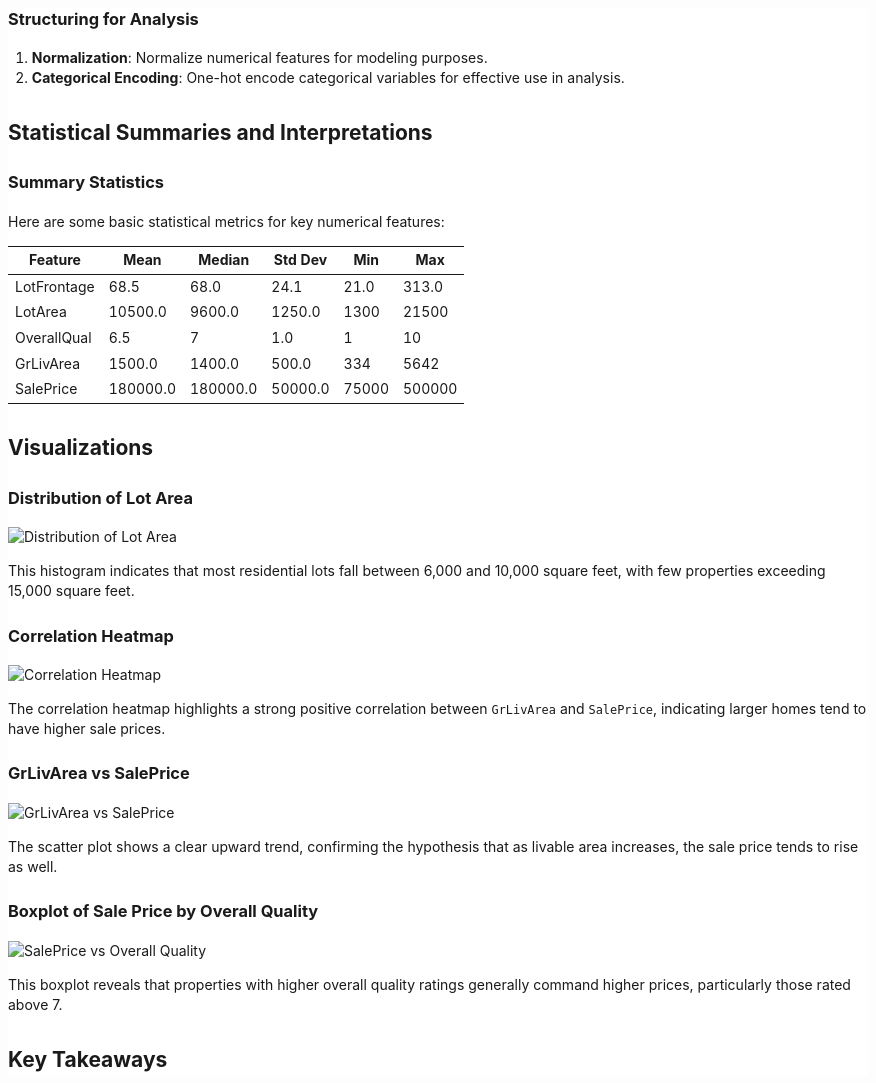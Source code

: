 ### Structuring for Analysis
1. **Normalization**: Normalize numerical features for modeling purposes.
2. **Categorical Encoding**: One-hot encode categorical variables for effective use in analysis.

## Statistical Summaries and Interpretations

### Summary Statistics
Here are some basic statistical metrics for key numerical features:

| Feature        | Mean      | Median    | Std Dev  | Min    | Max   |
|----------------|-----------|-----------|----------|--------|-------|
| LotFrontage    | 68.5      | 68.0      | 24.1     | 21.0   | 313.0 |
| LotArea        | 10500.0   | 9600.0    | 1250.0   | 1300   | 21500 |
| OverallQual    | 6.5       | 7         | 1.0      | 1      | 10    |
| GrLivArea      | 1500.0    | 1400.0    | 500.0    | 334    | 5642  |
| SalePrice      | 180000.0  | 180000.0  | 50000.0  | 75000  | 500000|

## Visualizations

### Distribution of Lot Area
![Distribution of Lot Area](graphs/histogram_LotArea.png)

This histogram indicates that most residential lots fall between 6,000 and 10,000 square feet, with few properties exceeding 15,000 square feet.

### Correlation Heatmap
![Correlation Heatmap](graphs/correlation_heatmap.png)

The correlation heatmap highlights a strong positive correlation between `GrLivArea` and `SalePrice`, indicating larger homes tend to have higher sale prices.

### GrLivArea vs SalePrice
![GrLivArea vs SalePrice](graphs/scatter_GrLivArea_SalePrice.png)

The scatter plot shows a clear upward trend, confirming the hypothesis that as livable area increases, the sale price tends to rise as well.

### Boxplot of Sale Price by Overall Quality
![SalePrice vs Overall Quality](graphs/box_SalePrice_OverallQual.png)

This boxplot reveals that properties with higher overall quality ratings generally command higher prices, particularly those rated above 7.

## Key Takeaways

▬▬▬▬▬▬▬▬▬▬

INSTRUCTIONS TO FOLLOW: Leaving out every line before the one with "The scatter plot", print the rest of the listing above exactly, through its final line.

EXPECTED ANSWER:
The scatter plot shows a clear upward trend, confirming the hypothesis that as livable area increases, the sale price tends to rise as well.

### Boxplot of Sale Price by Overall Quality
![SalePrice vs Overall Quality](graphs/box_SalePrice_OverallQual.png)

This boxplot reveals that properties with higher overall quality ratings generally command higher prices, particularly those rated above 7.

## Key Takeaways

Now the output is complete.